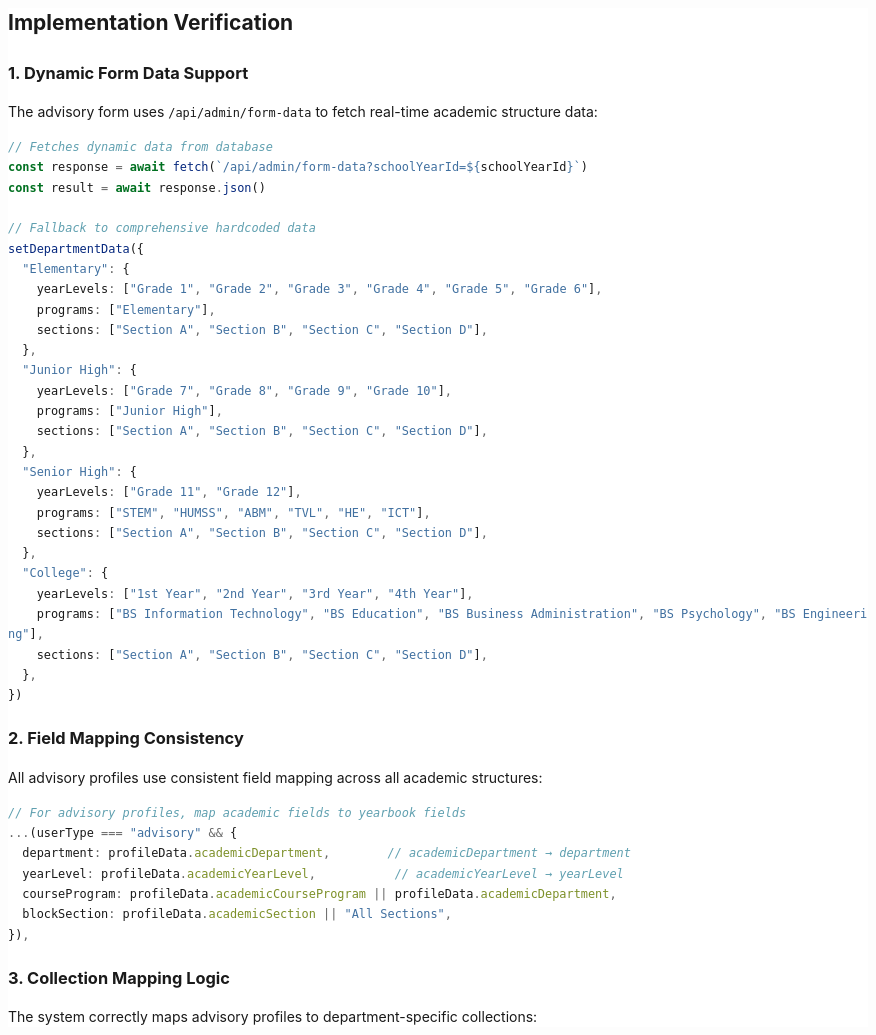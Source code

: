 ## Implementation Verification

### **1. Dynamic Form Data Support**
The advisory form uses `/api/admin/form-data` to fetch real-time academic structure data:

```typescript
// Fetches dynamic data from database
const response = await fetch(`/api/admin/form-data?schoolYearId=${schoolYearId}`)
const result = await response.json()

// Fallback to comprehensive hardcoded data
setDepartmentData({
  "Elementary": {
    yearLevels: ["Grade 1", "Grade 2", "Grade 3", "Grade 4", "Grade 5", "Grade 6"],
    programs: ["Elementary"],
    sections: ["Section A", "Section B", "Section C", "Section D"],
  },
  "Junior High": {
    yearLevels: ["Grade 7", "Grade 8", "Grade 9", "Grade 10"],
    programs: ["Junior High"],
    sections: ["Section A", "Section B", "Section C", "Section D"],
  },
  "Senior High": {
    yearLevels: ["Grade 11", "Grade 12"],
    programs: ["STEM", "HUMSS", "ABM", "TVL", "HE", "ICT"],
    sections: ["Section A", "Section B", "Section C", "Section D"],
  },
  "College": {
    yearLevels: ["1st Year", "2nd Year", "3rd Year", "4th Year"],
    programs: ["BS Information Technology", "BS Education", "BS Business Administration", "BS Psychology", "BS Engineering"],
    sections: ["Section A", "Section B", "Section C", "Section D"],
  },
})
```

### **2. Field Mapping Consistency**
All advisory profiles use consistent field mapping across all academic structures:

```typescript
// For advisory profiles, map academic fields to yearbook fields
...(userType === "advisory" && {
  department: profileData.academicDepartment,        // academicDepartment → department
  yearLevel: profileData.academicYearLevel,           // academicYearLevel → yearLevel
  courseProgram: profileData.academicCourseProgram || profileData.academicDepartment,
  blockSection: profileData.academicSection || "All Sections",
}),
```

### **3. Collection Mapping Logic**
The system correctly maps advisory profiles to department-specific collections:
:::
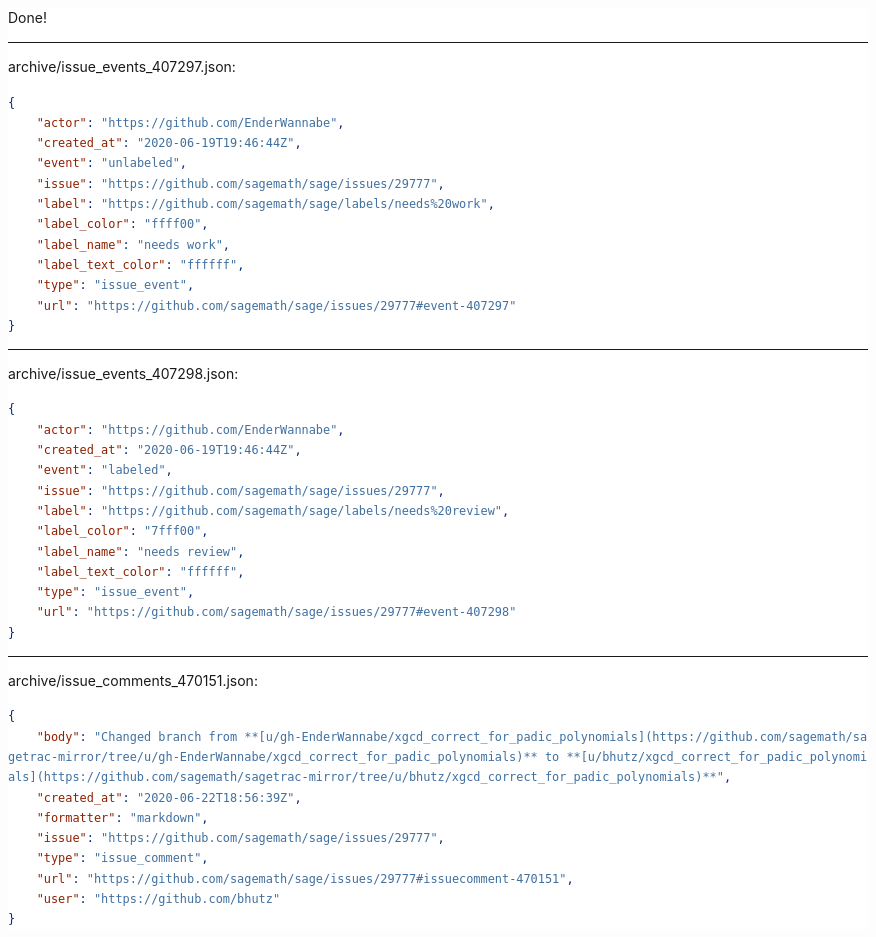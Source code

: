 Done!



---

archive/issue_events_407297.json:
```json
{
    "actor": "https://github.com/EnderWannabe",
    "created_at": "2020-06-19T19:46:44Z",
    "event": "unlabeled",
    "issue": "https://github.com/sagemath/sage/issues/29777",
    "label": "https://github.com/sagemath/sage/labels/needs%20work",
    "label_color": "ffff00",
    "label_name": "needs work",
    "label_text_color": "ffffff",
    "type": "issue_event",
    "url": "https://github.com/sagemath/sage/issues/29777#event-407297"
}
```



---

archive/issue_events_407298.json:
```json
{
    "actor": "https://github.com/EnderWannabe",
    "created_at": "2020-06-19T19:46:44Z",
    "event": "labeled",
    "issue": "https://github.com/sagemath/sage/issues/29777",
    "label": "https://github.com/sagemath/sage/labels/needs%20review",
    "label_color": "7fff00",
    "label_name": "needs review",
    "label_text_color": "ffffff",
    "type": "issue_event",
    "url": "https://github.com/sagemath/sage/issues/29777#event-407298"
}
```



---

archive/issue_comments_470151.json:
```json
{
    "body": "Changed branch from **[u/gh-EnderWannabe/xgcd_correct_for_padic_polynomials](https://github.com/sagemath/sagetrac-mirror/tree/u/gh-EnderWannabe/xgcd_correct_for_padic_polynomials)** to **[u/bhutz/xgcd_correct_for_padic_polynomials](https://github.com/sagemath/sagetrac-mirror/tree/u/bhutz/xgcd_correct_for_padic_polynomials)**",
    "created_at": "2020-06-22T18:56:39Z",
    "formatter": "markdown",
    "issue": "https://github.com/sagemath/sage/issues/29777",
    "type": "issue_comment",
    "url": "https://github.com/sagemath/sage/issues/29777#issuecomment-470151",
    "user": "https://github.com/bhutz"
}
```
:::
= TASK STATEMENT =
From the entries above, select each line containing the string "profiles".

= SOLVED EXERCISE =
All advisory profiles use consistent field mapping across all academic structures:
// For advisory profiles, map academic fields to yearbook fields
The system correctly maps advisory profiles to department-specific collections:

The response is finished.